PROBLEM DESCRIPTION: Reproduce the records in full. Alter nothing.

[Entries taken from a collection]
<<<<

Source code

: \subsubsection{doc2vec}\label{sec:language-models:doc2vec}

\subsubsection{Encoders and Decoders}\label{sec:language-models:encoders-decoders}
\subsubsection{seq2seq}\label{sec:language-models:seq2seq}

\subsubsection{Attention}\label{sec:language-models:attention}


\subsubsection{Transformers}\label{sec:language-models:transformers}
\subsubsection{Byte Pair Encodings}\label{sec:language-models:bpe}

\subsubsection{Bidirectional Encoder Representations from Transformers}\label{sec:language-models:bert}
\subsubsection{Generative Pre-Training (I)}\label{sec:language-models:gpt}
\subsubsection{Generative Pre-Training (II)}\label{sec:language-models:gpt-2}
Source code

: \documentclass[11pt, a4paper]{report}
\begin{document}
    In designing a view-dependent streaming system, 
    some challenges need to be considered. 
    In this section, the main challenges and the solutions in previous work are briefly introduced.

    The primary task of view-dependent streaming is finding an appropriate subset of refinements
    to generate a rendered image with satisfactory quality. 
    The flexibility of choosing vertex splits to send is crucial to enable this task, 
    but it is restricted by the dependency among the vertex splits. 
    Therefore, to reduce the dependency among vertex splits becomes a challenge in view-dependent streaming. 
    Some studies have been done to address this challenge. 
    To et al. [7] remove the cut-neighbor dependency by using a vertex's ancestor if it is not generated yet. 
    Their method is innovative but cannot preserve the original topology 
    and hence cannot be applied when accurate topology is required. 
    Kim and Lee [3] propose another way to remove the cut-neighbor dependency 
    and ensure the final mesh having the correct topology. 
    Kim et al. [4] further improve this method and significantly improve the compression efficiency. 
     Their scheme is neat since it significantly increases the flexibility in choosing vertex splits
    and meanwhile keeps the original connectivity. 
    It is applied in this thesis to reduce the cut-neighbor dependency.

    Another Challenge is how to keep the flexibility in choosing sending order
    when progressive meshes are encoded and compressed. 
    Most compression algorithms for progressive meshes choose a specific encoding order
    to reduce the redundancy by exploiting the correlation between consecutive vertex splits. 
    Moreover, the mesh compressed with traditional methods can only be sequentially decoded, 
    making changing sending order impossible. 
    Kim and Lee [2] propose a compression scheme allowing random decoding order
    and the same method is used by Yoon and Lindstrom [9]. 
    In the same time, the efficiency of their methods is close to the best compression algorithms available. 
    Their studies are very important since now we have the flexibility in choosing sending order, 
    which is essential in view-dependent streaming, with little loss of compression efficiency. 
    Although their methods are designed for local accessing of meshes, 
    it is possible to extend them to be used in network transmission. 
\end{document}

>>>>

RESPONSE BOX:
Source code

: \subsubsection{doc2vec}\label{sec:language-models:doc2vec}

\subsubsection{Encoders and Decoders}\label{sec:language-models:encoders-decoders}
\subsubsection{seq2seq}\label{sec:language-models:seq2seq}

\subsubsection{Attention}\label{sec:language-models:attention}


\subsubsection{Transformers}\label{sec:language-models:transformers}
\subsubsection{Byte Pair Encodings}\label{sec:language-models:bpe}

\subsubsection{Bidirectional Encoder Representations from Transformers}\label{sec:language-models:bert}
\subsubsection{Generative Pre-Training (I)}\label{sec:language-models:gpt}
\subsubsection{Generative Pre-Training (II)}\label{sec:language-models:gpt-2}
Source code

: \documentclass[11pt, a4paper]{report}
\begin{document}
    In designing a view-dependent streaming system, 
    some challenges need to be considered. 
    In this section, the main challenges and the solutions in previous work are briefly introduced.

    The primary task of view-dependent streaming is finding an appropriate subset of refinements
    to generate a rendered image with satisfactory quality. 
    The flexibility of choosing vertex splits to send is crucial to enable this task, 
    but it is restricted by the dependency among the vertex splits. 
    Therefore, to reduce the dependency among vertex splits becomes a challenge in view-dependent streaming. 
    Some studies have been done to address this challenge. 
    To et al. [7] remove the cut-neighbor dependency by using a vertex's ancestor if it is not generated yet. 
    Their method is innovative but cannot preserve the original topology 
    and hence cannot be applied when accurate topology is required. 
    Kim and Lee [3] propose another way to remove the cut-neighbor dependency 
    and ensure the final mesh having the correct topology. 
    Kim et al. [4] further improve this method and significantly improve the compression efficiency. 
     Their scheme is neat since it significantly increases the flexibility in choosing vertex splits
    and meanwhile keeps the original connectivity. 
    It is applied in this thesis to reduce the cut-neighbor dependency.

    Another Challenge is how to keep the flexibility in choosing sending order
    when progressive meshes are encoded and compressed. 
    Most compression algorithms for progressive meshes choose a specific encoding order
    to reduce the redundancy by exploiting the correlation between consecutive vertex splits. 
    Moreover, the mesh compressed with traditional methods can only be sequentially decoded, 
    making changing sending order impossible. 
    Kim and Lee [2] propose a compression scheme allowing random decoding order
    and the same method is used by Yoon and Lindstrom [9]. 
    In the same time, the efficiency of their methods is close to the best compression algorithms available. 
    Their studies are very important since now we have the flexibility in choosing sending order, 
    which is essential in view-dependent streaming, with little loss of compression efficiency. 
    Although their methods are designed for local accessing of meshes, 
    it is possible to extend them to be used in network transmission. 
\end{document}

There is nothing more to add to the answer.